Wearing many different professional hats over the years (many at the same time!), Johnny began working at the Health Research Unit of Ghana’s MOH in 1994, subsequently becoming
- Program Manager for all the NTDs between 1997-2008,
- Director of Research and Development for the Ministry between 2000-2010,
- Director of the NTD Support Center for Africa at the Noguchi Memorial Institute of the University of Ghana from 2005-2016,
- Professor of Epidemiology and Vice Dean at the School of Public Health 2009-2016, then
- Pro Vice-Chancellor for Research Innovation and Development at the University of Ghana from 2011-2016.
He has chaired or served on virtually every NTD expert committee both in Ghana and internationally, providing wisdom, resourcefulness and an uncanny ability to focus on key questions with integrity, creativity, passion and humor. As one nominator expressed it, “he has a genius for puncturing pomposity,….. gently but tellingly.”
Dr. Gyapong’s own research record is exemplary with continuous funding support from 1992 onwards resulting in more than 100 peer-reviewed articles on critical issues not only relating to NTDs but to other global health issues as well.
Since 2016 the measure of Johnny’s commitment to Ghana, and to the next generation of practitioners, scholars and policy makers, has now come to fruition in his decision, alongside his wife, Professor Margaret Gyapong, to take on the daunting job of Vice Chancellor of the University of Health and Allied Sciences in Ho, Ghana – a new university dedicated to educating the next generation of health practitioners and researchers in Ghana and beyond.
The good news is that this new generation of students and scholars will be led by a man who has walked the walk of a practitioner, researcher, policy maker and teacher for over 25 years.
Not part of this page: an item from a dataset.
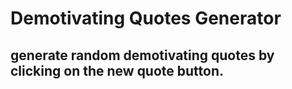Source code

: # Demotivating Quotes Generator
## generate random demotivating quotes by clicking on the new quote button.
The bad news for so many NTD committees and governance entities is that he has put aside most of these committee roles to dedicate himself to building a new premier educational institution in Ghana. Those who have served with Johnny in committee after committee will be deprived of his vast experience and wisdom for a time, but we can anticipate that his students and scholars will carry on his passion for eliminating NTDs from Ghana and the world, and we will all be the ultimate beneficiaries.
Johnny, while I speak for all of us here today in sharing our congratulations, actually we have one more deviation from our usual script. Rather than to have me do the presenting, because your spirit and contributions to the NTD world have been so intertwined with those of your great friend, Dominique Kyelem, we were delighted when his daughter Melissa agreed to come down from New York to present to you personally……. COR-NTD’s 2019 Dominique Kyelem prize.
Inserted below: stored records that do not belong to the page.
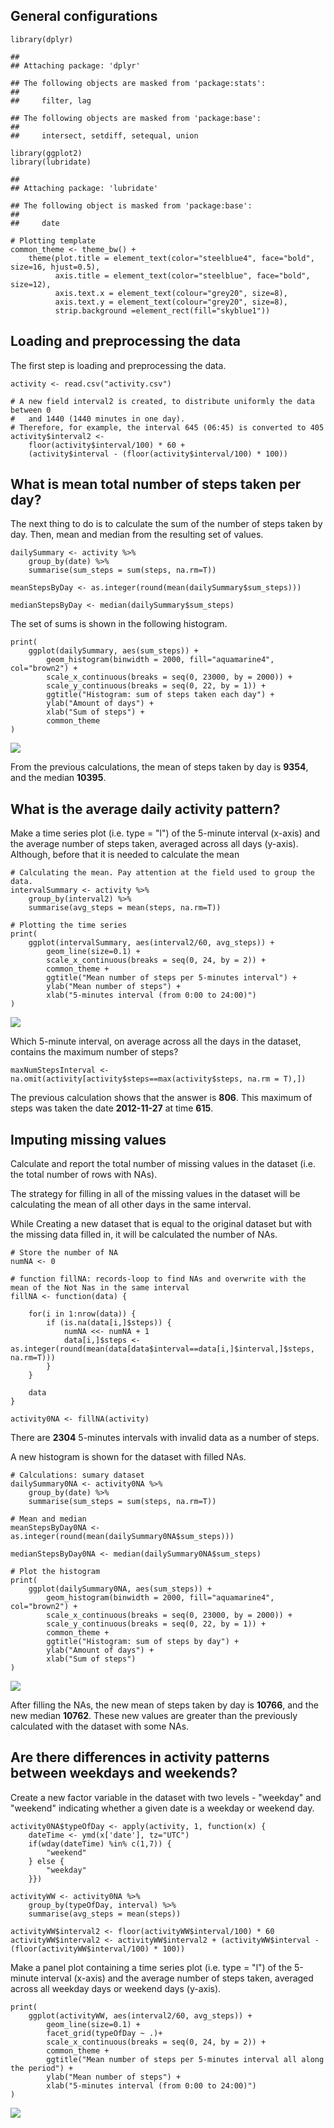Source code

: General configurations
----------------------

    library(dplyr)

    ## 
    ## Attaching package: 'dplyr'

    ## The following objects are masked from 'package:stats':
    ## 
    ##     filter, lag

    ## The following objects are masked from 'package:base':
    ## 
    ##     intersect, setdiff, setequal, union

    library(ggplot2)
    library(lubridate)

    ## 
    ## Attaching package: 'lubridate'

    ## The following object is masked from 'package:base':
    ## 
    ##     date

    # Plotting template
    common_theme <- theme_bw() +
        theme(plot.title = element_text(color="steelblue4", face="bold", size=16, hjust=0.5),
              axis.title = element_text(color="steelblue", face="bold", size=12),
              axis.text.x = element_text(colour="grey20", size=8),
              axis.text.y = element_text(colour="grey20", size=8),
              strip.background =element_rect(fill="skyblue1"))

Loading and preprocessing the data
----------------------------------

The first step is loading and preprocessing the data.

    activity <- read.csv("activity.csv")

    # A new field interval2 is created, to distribute uniformly the data between 0 
    #   and 1440 (1440 minutes in one day).
    # Therefore, for example, the interval 645 (06:45) is converted to 405
    activity$interval2 <- 
        floor(activity$interval/100) * 60 + 
        (activity$interval - (floor(activity$interval/100) * 100))

What is mean total number of steps taken per day?
-------------------------------------------------

The next thing to do is to calculate the sum of the number of steps
taken by day. Then, mean and median from the resulting set of values.

    dailySummary <- activity %>%
        group_by(date) %>%
        summarise(sum_steps = sum(steps, na.rm=T))

    meanStepsByDay <- as.integer(round(mean(dailySummary$sum_steps)))

    medianStepsByDay <- median(dailySummary$sum_steps)

The set of sums is shown in the following histogram.

    print(
        ggplot(dailySummary, aes(sum_steps)) +
            geom_histogram(binwidth = 2000, fill="aquamarine4", col="brown2") +
            scale_x_continuous(breaks = seq(0, 23000, by = 2000)) +
            scale_y_continuous(breaks = seq(0, 22, by = 1)) +
            ggtitle("Histogram: sum of steps taken each day") +
            ylab("Amount of days") +
            xlab("Sum of steps") +
            common_theme
    )

![](PA1_template_files/figure-markdown_strict/histogram%20total%20steps%20by%20day-1.png)

From the previous calculations, the mean of steps taken by day is
**9354**, and the median **10395**.

What is the average daily activity pattern?
-------------------------------------------

Make a time series plot (i.e. type = "l") of the 5-minute interval
(x-axis) and the average number of steps taken, averaged across all days
(y-axis). Although, before that it is needed to calculate the mean

    # Calculating the mean. Pay attention at the field used to group the data.
    intervalSummary <- activity %>%
        group_by(interval2) %>%
        summarise(avg_steps = mean(steps, na.rm=T))

    # Plotting the time series
    print(
        ggplot(intervalSummary, aes(interval2/60, avg_steps)) +
            geom_line(size=0.1) +
            scale_x_continuous(breaks = seq(0, 24, by = 2)) +
            common_theme +
            ggtitle("Mean number of steps per 5-minutes interval") +
            ylab("Mean number of steps") +
            xlab("5-minutes interval (from 0:00 to 24:00)")
    )

![](PA1_template_files/figure-markdown_strict/time-series%20plot%20with%20NA-1.png)

Which 5-minute interval, on average across all the days in the dataset,
contains the maximum number of steps?

    maxNumStepsInterval <- na.omit(activity[activity$steps==max(activity$steps, na.rm = T),])

The previous calculation shows that the answer is **806**. This maximum
of steps was taken the date **2012-11-27** at time **615**.

Imputing missing values
-----------------------

Calculate and report the total number of missing values in the dataset
(i.e. the total number of rows with NAs).

The strategy for filling in all of the missing values in the dataset
will be calculating the mean of all other days in the same interval.

While Creating a new dataset that is equal to the original dataset but
with the missing data filled in, it will be calculated the number of
NAs.

    # Store the number of NA
    numNA <- 0

    # function fillNA: records-loop to find NAs and overwrite with the mean of the Not Nas in the same interval
    fillNA <- function(data) {
        
        for(i in 1:nrow(data)) {
            if (is.na(data[i,]$steps)) {
                numNA <<- numNA + 1
                data[i,]$steps <- as.integer(round(mean(data[data$interval==data[i,]$interval,]$steps, na.rm=T)))
            }
        }

        data
    }

    activity0NA <- fillNA(activity)

There are **2304** 5-minutes intervals with invalid data as a number of
steps.

A new histogram is shown for the dataset with filled NAs.

    # Calculations: sumary dataset
    dailySummary0NA <- activity0NA %>%
        group_by(date) %>%
        summarise(sum_steps = sum(steps, na.rm=T))

    # Mean and median
    meanStepsByDay0NA <- as.integer(round(mean(dailySummary0NA$sum_steps)))

    medianStepsByDay0NA <- median(dailySummary0NA$sum_steps)

    # Plot the histogram
    print(
        ggplot(dailySummary0NA, aes(sum_steps)) +
            geom_histogram(binwidth = 2000, fill="aquamarine4", col="brown2") +
            scale_x_continuous(breaks = seq(0, 23000, by = 2000)) +
            scale_y_continuous(breaks = seq(0, 22, by = 1)) +
            common_theme +
            ggtitle("Histogram: sum of steps by day") +
            ylab("Amount of days") +
            xlab("Sum of steps")
    )

![](PA1_template_files/figure-markdown_strict/histogram%20total%20steps%20by%20day%20without%20NA-1.png)

After filling the NAs, the new mean of steps taken by day is **10766**,
and the new median **10762**. These new values are greater than the
previously calculated with the dataset with some NAs.

Are there differences in activity patterns between weekdays and weekends?
-------------------------------------------------------------------------

Create a new factor variable in the dataset with two levels - "weekday"
and "weekend" indicating whether a given date is a weekday or weekend
day.

    activity0NA$typeOfDay <- apply(activity, 1, function(x) {
        dateTime <- ymd(x['date'], tz="UTC")
        if(wday(dateTime) %in% c(1,7)) {
            "weekend"
        } else {
            "weekday"
        }})

    activityWW <- activity0NA %>%
        group_by(typeOfDay, interval) %>%
        summarise(avg_steps = mean(steps))

    activityWW$interval2 <- floor(activityWW$interval/100) * 60
    activityWW$interval2 <- activityWW$interval2 + (activityWW$interval - (floor(activityWW$interval/100) * 100))

Make a panel plot containing a time series plot (i.e. type = "l") of the
5-minute interval (x-axis) and the average number of steps taken,
averaged across all weekday days or weekend days (y-axis).

    print(
        ggplot(activityWW, aes(interval2/60, avg_steps)) +
            geom_line(size=0.1) +
            facet_grid(typeOfDay ~ .)+
            scale_x_continuous(breaks = seq(0, 24, by = 2)) +
            common_theme +
            ggtitle("Mean number of steps per 5-minutes interval all along the period") +
            ylab("Mean number of steps") +
            xlab("5-minutes interval (from 0:00 to 24:00)")
    )

![](PA1_template_files/figure-markdown_strict/weekday-weekend%20time%20series%20plot-1.png)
Thank you, Johnny, and thank you, Melissa.
Actually, when these likenesses of Dominique were first cast for the prize 4 years ago, we also had one made for Dominique’s family – and Chelsea reminded me recently that we had not yet presented it to them. So, as my final duty today, let me ask Melissa to please accept this casting of the Kyelem prize on behalf of her family in recognition of the high regard that we all hold for her father and for his personal traits that all of our Kyelem prize winners and, indeed, all of us aspire to emulate in our pursuit of solutions to NTD problems globally.